## EXERCISE DESCRIPTION:
Copy every line from the records below that holds the word "generate".

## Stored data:
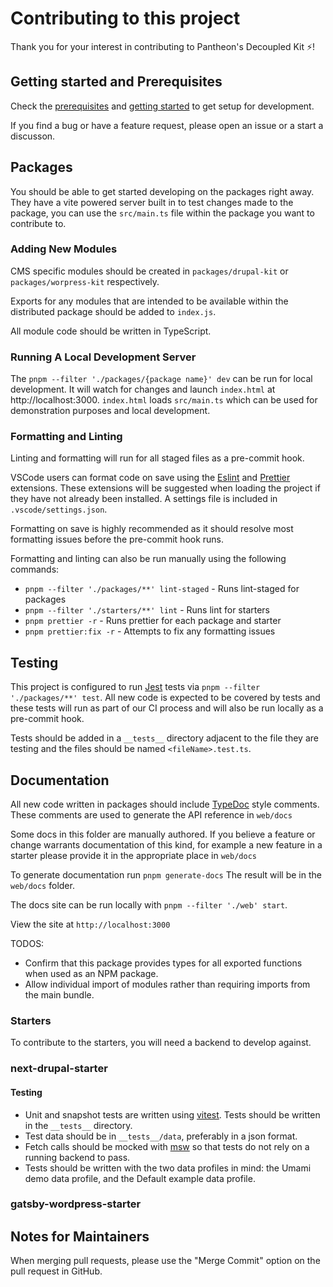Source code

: # Contributing to this project

Thank you for your interest in contributing to Pantheon's Decoupled Kit ⚡️!

## Getting started and Prerequisites

Check the
[prerequisites](https://github.com/pantheon-systems/decoupled-kit-js/#prerequisites)
and
[getting started](https://github.com/pantheon-systems/decoupled-kit-js/#getting-started)
to get setup for development.

If you find a bug or have a feature request, please open an issue or a start a
discusson.

## Packages

You should be able to get started developing on the packages right away. They
have a vite powered server built in to test changes made to the package, you can
use the `src/main.ts` file within the package you want to contribute to.

### Adding New Modules

CMS specific modules should be created in `packages/drupal-kit` or
`packages/worpress-kit` respectively.

Exports for any modules that are intended to be available within the distributed
package should be added to `index.js`.

All module code should be written in TypeScript.

### Running A Local Development Server

The `pnpm --filter './packages/{package name}' dev` can be run for local
development. It will watch for changes and launch `index.html` at
http://localhost:3000. `index.html` loads `src/main.ts` which can be used for
demonstration purposes and local development.

### Formatting and Linting

Linting and formatting will run for all staged files as a pre-commit hook.

VSCode users can format code on save using the
[Eslint](https://marketplace.visualstudio.com/items?itemName=dbaeumer.vscode-eslint)
and
[Prettier](https://marketplace.visualstudio.com/items?itemName=esbenp.prettier-vscode)
extensions. These extensions will be suggested when loading the project if they
have not already been installed. A settings file is included in
`.vscode/settings.json`.

Formatting on save is highly recommended as it should resolve most formatting
issues before the pre-commit hook runs.

Formatting and linting can also be run manually using the following commands:

- `pnpm --filter './packages/**' lint-staged` - Runs lint-staged for packages
- `pnpm --filter './starters/**' lint` - Runs lint for starters
- `pnpm prettier -r` - Runs prettier for each package and starter
- `pnpm prettier:fix -r` - Attempts to fix any formatting issues

## Testing

This project is configured to run [Jest](https://facebook.github.io/jest/) tests
via `pnpm --filter './packages/**' test`. All new code is expected to be covered
by tests and these tests will run as part of our CI process and will also be run
locally as a pre-commit hook.

Tests should be added in a `__tests__` directory adjacent to the file they are
testing and the files should be named `<fileName>.test.ts`.

## Documentation

All new code written in packages should include [TypeDoc](https://typedoc.org/)
style comments. These comments are used to generate the API reference in
`web/docs`

Some docs in this folder are manually authored. If you believe a feature or
change warrants documentation of this kind, for example a new feature in a
starter please provide it in the appropriate place in `web/docs`

To generate documentation run `pnpm generate-docs` The result will be in the
`web/docs` folder.

The docs site can be run locally with `pnpm --filter './web' start`.

View the site at `http://localhost:3000`

TODOS:

- Confirm that this package provides types for all exported functions when used
  as an NPM package.
- Allow individual import of modules rather than requiring imports from the main
  bundle.

### Starters

To contribute to the starters, you will need a backend to develop against.

### next-drupal-starter

#### Testing

- Unit and snapshot tests are written using [vitest](https://vitest.dev). Tests
  should be written in the `__tests__` directory.
- Test data should be in `__tests__/data`, preferably in a json format.
- Fetch calls should be mocked with [msw](https://mswjs.io) so that tests do not
  rely on a running backend to pass.
- Tests should be written with the two data profiles in mind: the Umami demo
  data profile, and the Default example data profile.

<!-- Instructions on how to spin up a backend for local development here -->

### gatsby-wordpress-starter

<!-- Instructions on how to spin up a backend for local development here -->

## Notes for Maintainers

When merging pull requests, please use the "Merge Commit" option on the pull
request in GitHub.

## WRITTEN SOLUTION:
style comments. These comments are used to generate the API reference in
To generate documentation run `pnpm generate-docs` The result will be in the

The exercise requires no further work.